Barbara Crider, Jacqueline Jackson, and Joshua Verdecanna, Appellees
FROM THE DISTRICT COURT OF CALDWELL COUNTY, 274TH JUDICIAL DISTRICT
NO. 02-0-078, HONORABLE ROBERT ESCHENBURG II, JUDGE PRESIDING
MEMORANDUM OPINION
Appellant Caldwell County seeks to reverse the trial court’s order denying its plea
to the jurisdiction in the whistleblower suit brought by appellees Barbara Crider, Jacqueline Jackson,
and Joshua Verdecanna. See Tex. Gov’t Code Ann. §§ 554.001-.010 (West 1994 & Supp. 2003).

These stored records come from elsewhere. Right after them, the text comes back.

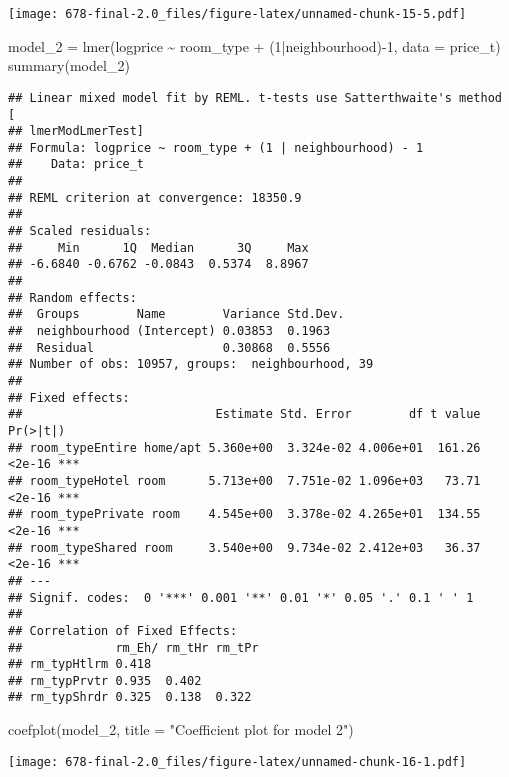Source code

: \documentclass[
]{article}
\newenvironment{Shaded}{\begin{snugshade}}{\end{snugshade}}
\newcommand{\AttributeTok}[1]{\textcolor[rgb]{0.77,0.63,0.00}{#1}}
\newcommand{\DecValTok}[1]{\textcolor[rgb]{0.00,0.00,0.81}{#1}}
\newcommand{\FunctionTok}[1]{\textcolor[rgb]{0.00,0.00,0.00}{#1}}
\newcommand{\NormalTok}[1]{#1}
\newcommand{\OtherTok}[1]{\textcolor[rgb]{0.56,0.35,0.01}{#1}}
\newcommand{\SpecialCharTok}[1]{\textcolor[rgb]{0.00,0.00,0.00}{#1}}
\newcommand{\StringTok}[1]{\textcolor[rgb]{0.31,0.60,0.02}{#1}}
\begin{document}
\texttt{[image: 678-final-2.0\_files/figure-latex/unnamed-chunk-15-5.pdf]}

\begin{Shaded}
\begin{Highlighting}[]
\NormalTok{model\_2 }\OtherTok{=} \FunctionTok{lmer}\NormalTok{(logprice }\SpecialCharTok{\textasciitilde{}}\NormalTok{ room\_type }\SpecialCharTok{+}\NormalTok{ (}\DecValTok{1}\SpecialCharTok{|}\NormalTok{neighbourhood)}\SpecialCharTok{{-}}\DecValTok{1}\NormalTok{, }\AttributeTok{data =}\NormalTok{  price\_t)}
\FunctionTok{summary}\NormalTok{(model\_2)}
\end{Highlighting}
\end{Shaded}

\begin{verbatim}
## Linear mixed model fit by REML. t-tests use Satterthwaite's method [
## lmerModLmerTest]
## Formula: logprice ~ room_type + (1 | neighbourhood) - 1
##    Data: price_t
## 
## REML criterion at convergence: 18350.9
## 
## Scaled residuals: 
##     Min      1Q  Median      3Q     Max 
## -6.6840 -0.6762 -0.0843  0.5374  8.8967 
## 
## Random effects:
##  Groups        Name        Variance Std.Dev.
##  neighbourhood (Intercept) 0.03853  0.1963  
##  Residual                  0.30868  0.5556  
## Number of obs: 10957, groups:  neighbourhood, 39
## 
## Fixed effects:
##                           Estimate Std. Error        df t value Pr(>|t|)    
## room_typeEntire home/apt 5.360e+00  3.324e-02 4.006e+01  161.26   <2e-16 ***
## room_typeHotel room      5.713e+00  7.751e-02 1.096e+03   73.71   <2e-16 ***
## room_typePrivate room    4.545e+00  3.378e-02 4.265e+01  134.55   <2e-16 ***
## room_typeShared room     3.540e+00  9.734e-02 2.412e+03   36.37   <2e-16 ***
## ---
## Signif. codes:  0 '***' 0.001 '**' 0.01 '*' 0.05 '.' 0.1 ' ' 1
## 
## Correlation of Fixed Effects:
##             rm_Eh/ rm_tHr rm_tPr
## rm_typHtlrm 0.418               
## rm_typPrvtr 0.935  0.402        
## rm_typShrdr 0.325  0.138  0.322
\end{verbatim}

\begin{Shaded}
\begin{Highlighting}[]
\FunctionTok{coefplot}\NormalTok{(model\_2, }\AttributeTok{title =} \StringTok{"Coefficient plot for model 2"}\NormalTok{)}
\end{Highlighting}
\end{Shaded}

\texttt{[image: 678-final-2.0\_files/figure-latex/unnamed-chunk-16-1.pdf]}
\end{document}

We will affirm the trial court’s order.
Factual and Procedural Background
Appellees worked for the Caldwell County Sheriff’s Department. Crider and Jackson
observed their shift supervisor placing a prisoner’s name on a signature line labeled “Defendant” on
an indictment form. Crider and Jackson became concerned that these actions could constitute
tampering with a government record, fraud, or forgery. Crider and Jackson reported these actions
to their immediate supervisor, Verdecanna, who shared their concerns. Verdecanna contacted the
Caldwell County District Attorney’s Office. After a discussion with an assistant district attorney,
appellees were convinced that the law had been broken. Verdencanna then instructed Crider and
Jackson to submit a written report to the sheriff under a standing office policy requiring that any
illegal activity be documented with a written report. Concerned that no action was being taken after
the report was filed, Verdecanna spoke with Captain Keith Jeffrey on August 22, 2001 about the
status of any investigation. On August 24, 2001, all three appellees were terminated.
On November 19, 2001, appellees filed their original petition alleging a whistleblower
cause of action. Caldwell County filed a plea to the jurisdiction, which was denied. Caldwell
County brings an interlocutory appeal of that denial. See Tex. Civ. Prac. & Rem. Code Ann.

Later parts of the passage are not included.